Your task:
Each line in the entries below that holds the string "based" is to be listed.

Data shown:
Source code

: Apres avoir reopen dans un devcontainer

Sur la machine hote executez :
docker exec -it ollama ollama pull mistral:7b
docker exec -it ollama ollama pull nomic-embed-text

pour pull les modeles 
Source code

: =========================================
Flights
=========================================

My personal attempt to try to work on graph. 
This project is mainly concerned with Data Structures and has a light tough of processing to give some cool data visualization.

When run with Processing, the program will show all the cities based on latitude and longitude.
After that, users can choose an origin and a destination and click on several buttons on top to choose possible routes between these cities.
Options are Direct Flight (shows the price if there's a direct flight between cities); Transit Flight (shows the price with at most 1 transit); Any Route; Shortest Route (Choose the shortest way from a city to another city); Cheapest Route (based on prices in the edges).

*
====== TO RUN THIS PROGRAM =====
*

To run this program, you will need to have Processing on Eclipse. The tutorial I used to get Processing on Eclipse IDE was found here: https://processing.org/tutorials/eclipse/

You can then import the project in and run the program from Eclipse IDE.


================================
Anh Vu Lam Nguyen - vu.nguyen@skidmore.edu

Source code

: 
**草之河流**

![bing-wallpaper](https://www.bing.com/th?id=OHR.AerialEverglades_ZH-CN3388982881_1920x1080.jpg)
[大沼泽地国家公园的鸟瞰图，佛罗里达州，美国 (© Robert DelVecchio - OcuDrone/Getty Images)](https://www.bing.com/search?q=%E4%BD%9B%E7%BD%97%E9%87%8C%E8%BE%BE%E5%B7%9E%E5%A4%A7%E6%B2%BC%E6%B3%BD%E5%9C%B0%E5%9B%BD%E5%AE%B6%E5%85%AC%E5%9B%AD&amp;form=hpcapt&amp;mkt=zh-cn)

Response for this exercise:
When run with Processing, the program will show all the cities based on latitude and longitude.
Options are Direct Flight (shows the price if there's a direct flight between cities); Transit Flight (shows the price with at most 1 transit); Any Route; Shortest Route (Choose the shortest way from a city to another city); Cheapest Route (based on prices in the edges).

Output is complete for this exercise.